Comparison of mometasone furoate dry powder inhaler and fluticasone propionate dry powder inhaler in patients with moderate to severe persistent asthma requiring high-dose inhaled corticosteroid therapy: findings from a noninferiority trial.

BACKGROUND

Inhaled corticosteroids (ICSs) are one of the suggested first-line therapies for patients with persistent asthma of moderate severity.

METHODS

The efficacy and safety of mometasone furoate (MF) 400 microg twice daily (BID) and fluticasone propionate (FP) 500 microg BID administered for 12 weeks via dry powder inhaler (DPI) were compared in a noninferiority trial, in adults with moderate-to-severe persistent asthma. The primary variable was the change from baseline in am peak expiratory flow rate (PEFR). PM PEFR, forced expiratory volume in 1 second (FEV(1)), asthma symptoms, rescue medication use, response to therapy, exacerbation rates, and adverse events were also assessed.

RESULTS

The lower bound of 95% CIs for treatment differences in the primary variable ranged from 2.6% to 5.6% throughout the 12-week study and were within the prespecified noninferiority range.
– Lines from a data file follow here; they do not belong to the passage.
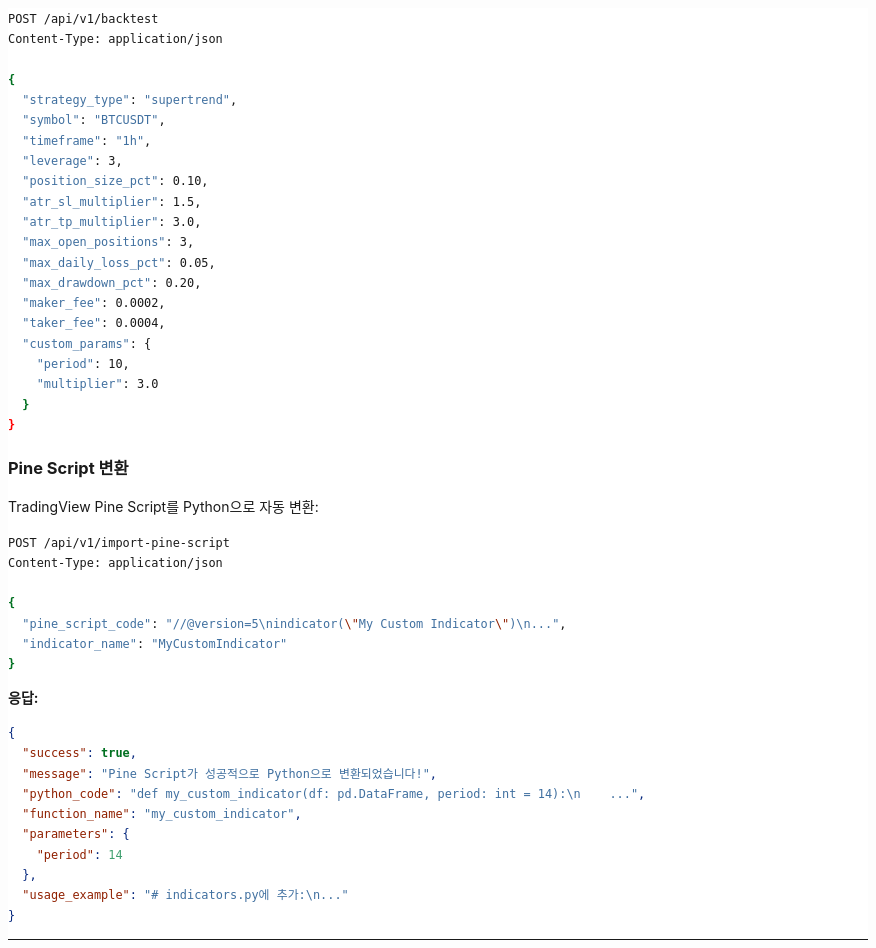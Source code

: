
 ```bash
POST /api/v1/backtest
Content-Type: application/json

{
  "strategy_type": "supertrend",
  "symbol": "BTCUSDT",
  "timeframe": "1h",
  "leverage": 3,
  "position_size_pct": 0.10,
  "atr_sl_multiplier": 1.5,
  "atr_tp_multiplier": 3.0,
  "max_open_positions": 3,
  "max_daily_loss_pct": 0.05,
  "max_drawdown_pct": 0.20,
  "maker_fee": 0.0002,
  "taker_fee": 0.0004,
  "custom_params": {
    "period": 10,
    "multiplier": 3.0
  }
}
```

### Pine Script 변환

TradingView Pine Script를 Python으로 자동 변환:

```bash
POST /api/v1/import-pine-script
Content-Type: application/json

{
  "pine_script_code": "//@version=5\nindicator(\"My Custom Indicator\")\n...",
  "indicator_name": "MyCustomIndicator"
}
```

**응답:**

```json
{
  "success": true,
  "message": "Pine Script가 성공적으로 Python으로 변환되었습니다!",
  "python_code": "def my_custom_indicator(df: pd.DataFrame, period: int = 14):\n    ...",
  "function_name": "my_custom_indicator",
  "parameters": {
    "period": 14
  },
  "usage_example": "# indicators.py에 추가:\n..."
}
```

---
No significant between-group differences were observed in lung function, rescue medication use, response to therapy, exacerbation rates, or adverse events. At most of the weeks assessed, there were no between-group differences in asthma symptoms. Most adverse events were mild-to-moderate.

CONCLUSION

MF-DPI 400 microg BID was therapeutically equivalent to FP-DPI 500 microg BID in patients with moderate-to-severe persistent asthma.